Problem statement = Some lines in the material below hold the word "分部间交易". Copy all of them.

Data for the task =
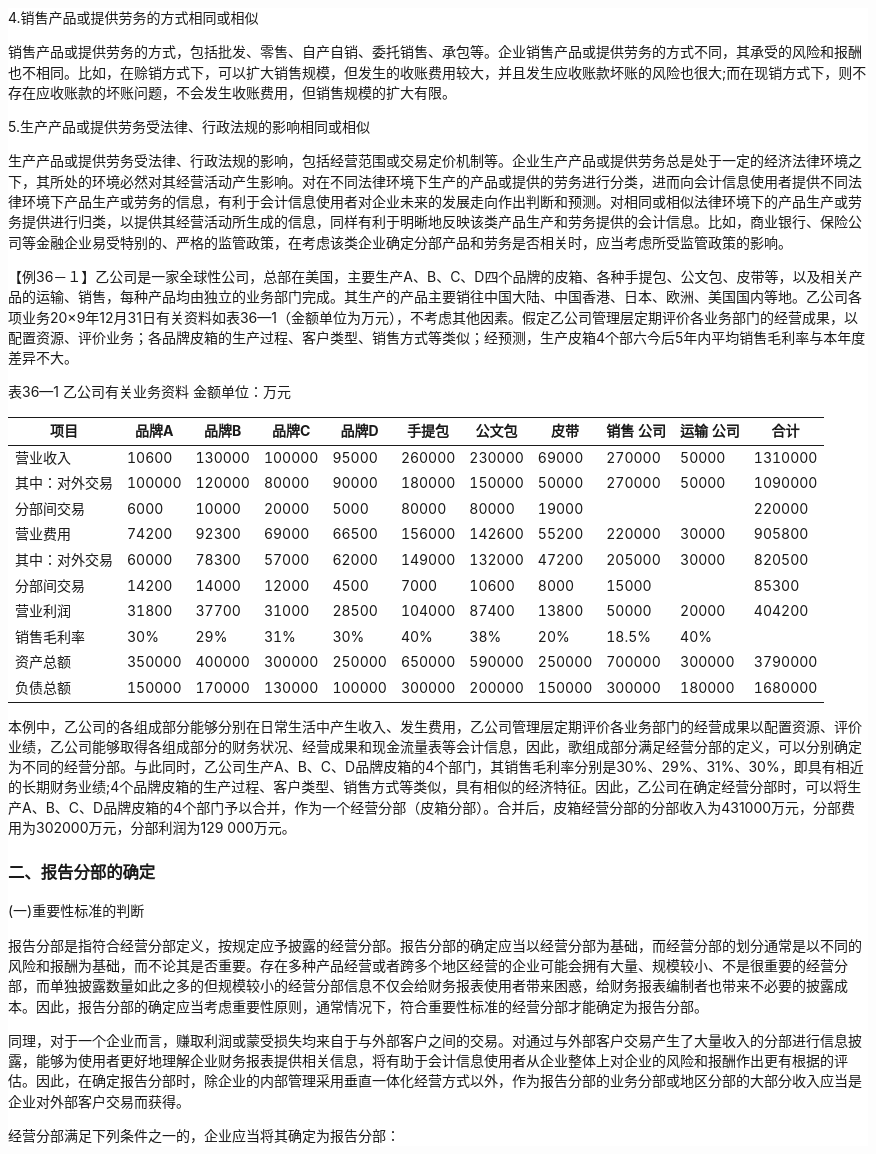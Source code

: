 4.销售产品或提供劳务的方式相同或相似

销售产品或提供劳务的方式，包括批发、零售、自产自销、委托销售、承包等。企业销售产品或提供劳务的方式不同，其承受的风险和报酬也不相同。比如，在赊销方式下，可以扩大销售规模，但发生的收账费用较大，并且发生应收账款坏账的风险也很大;而在现销方式下，则不存在应收账款的坏账问题，不会发生收账费用，但销售规模的扩大有限。

5.生产产品或提供劳务受法律、行政法规的影响相同或相似

生产产品或提供劳务受法律、行政法规的影响，包括经营范围或交易定价机制等。企业生产产品或提供劳务总是处于一定的经济法律环境之下，其所处的环境必然对其经营活动产生影响。对在不同法律环境下生产的产品或提供的劳务进行分类，进而向会计信息使用者提供不同法律环境下产品生产或劳务的信息，有利于会计信息使用者对企业未来的发展走向作出判断和预测。对相同或相似法律环境下的产品生产或劳务提供进行归类，以提供其经营活动所生成的信息，同样有利于明晰地反映该类产品生产和劳务提供的会计信息。比如，商业银行、保险公司等金融企业易受特别的、严格的监管政策，在考虑该类企业确定分部产品和劳务是否相关时，应当考虑所受监管政策的影响。

【例36－１】乙公司是一家全球性公司，总部在美国，主要生产A、B、C、D四个品牌的皮箱、各种手提包、公文包、皮带等，以及相关产品的运输、销售，每种产品均由独立的业务部门完成。其生产的产品主要销往中国大陆、中国香港、日本、欧洲、美国国内等地。乙公司各项业务20×9年12月31日有关资料如表36—1（金额单位为万元），不考虑其他因素。假定乙公司管理层定期评价各业务部门的经营成果，以配置资源、评价业务；各品牌皮箱的生产过程、客户类型、销售方式等类似；经预测，生产皮箱4个部六今后5年内平均销售毛利率与本年度差异不大。

表36—1 乙公司有关业务资料 金额单位：万元

| 项目           | 品牌A  | 品牌B  | 品牌C  | 品牌D  | 手提包 | 公文包 | 皮带   | 销售 公司 | 运输 公司 | 合计    |
|----------------|--------|--------|--------|--------|--------|--------|--------|-----------|-----------|---------|
| 营业收入       | 10600  | 130000 | 100000 | 95000  | 260000 | 230000 | 69000  | 270000    | 50000     | 1310000 |
| 其中：对外交易 | 100000 | 120000 | 80000  | 90000  | 180000 | 150000 | 50000  | 270000    | 50000     | 1090000 |
| 分部间交易     | 6000   | 10000  | 20000  | 5000   | 80000  | 80000  | 19000  |           |           | 220000  |
| 营业费用       | 74200  | 92300  | 69000  | 66500  | 156000 | 142600 | 55200  | 220000    | 30000     | 905800  |
| 其中：对外交易 | 60000  | 78300  | 57000  | 62000  | 149000 | 132000 | 47200  | 205000    | 30000     | 820500  |
| 分部间交易     | 14200  | 14000  | 12000  | 4500   | 7000   | 10600  | 8000   | 15000     |           | 85300   |
| 营业利润       | 31800  | 37700  | 31000  | 28500  | 104000 | 87400  | 13800  | 50000     | 20000     | 404200  |
| 销售毛利率     | 30%    | 29%    | 31%    | 30%    | 40%    | 38%    | 20%    | 18.5%     | 40%       |         |
| 资产总额       | 350000 | 400000 | 300000 | 250000 | 650000 | 590000 | 250000 | 700000    | 300000    | 3790000 |
| 负债总额       | 150000 | 170000 | 130000 | 100000 | 300000 | 200000 | 150000 | 300000    | 180000    | 1680000 |

本例中，乙公司的各组成部分能够分别在日常生活中产生收入、发生费用，乙公司管理层定期评价各业务部门的经营成果以配置资源、评价业绩，乙公司能够取得各组成部分的财务状况、经营成果和现金流量表等会计信息，因此，歌组成部分满足经营分部的定义，可以分别确定为不同的经营分部。与此同时，乙公司生产A、B、C、D品牌皮箱的4个部门，其销售毛利率分别是30%、29%、31%、30%，即具有相近的长期财务业绩;4个品牌皮箱的生产过程、客户类型、销售方式等类似，具有相似的经济特征。因此，乙公司在确定经营分部时，可以将生产A、B、C、D品牌皮箱的4个部门予以合并，作为一个经营分部（皮箱分部）。合并后，皮箱经营分部的分部收入为431000万元，分部费用为302000万元，分部利润为129
000万元。

### 二、报告分部的确定

(一)重要性标准的判断

报告分部是指符合经营分部定义，按规定应予披露的经营分部。报告分部的确定应当以经营分部为基础，而经营分部的划分通常是以不同的风险和报酬为基础，而不论其是否重要。存在多种产品经营或者跨多个地区经营的企业可能会拥有大量、规模较小、不是很重要的经营分部，而单独披露数量如此之多的但规模较小的经营分部信息不仅会给财务报表使用者带来困惑，给财务报表编制者也带来不必要的披露成本。因此，报告分部的确定应当考虑重要性原则，通常情况下，符合重要性标准的经营分部才能确定为报告分部。

同理，对于一个企业而言，赚取利润或蒙受损失均来自于与外部客户之间的交易。对通过与外部客户交易产生了大量收入的分部进行信息披露，能够为使用者更好地理解企业财务报表提供相关信息，将有助于会计信息使用者从企业整体上对企业的风险和报酬作出更有根据的评估。因此，在确定报告分部时，除企业的内部管理采用垂直一体化经营方式以外，作为报告分部的业务分部或地区分部的大部分收入应当是企业对外部客户交易而获得。

经营分部满足下列条件之一的，企业应当将其确定为报告分部：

Output below =
| 分部间交易     | 6000   | 10000  | 20000  | 5000   | 80000  | 80000  | 19000  |           |           | 220000  |
| 分部间交易     | 14200  | 14000  | 12000  | 4500   | 7000   | 10600  | 8000   | 15000     |           | 85300   |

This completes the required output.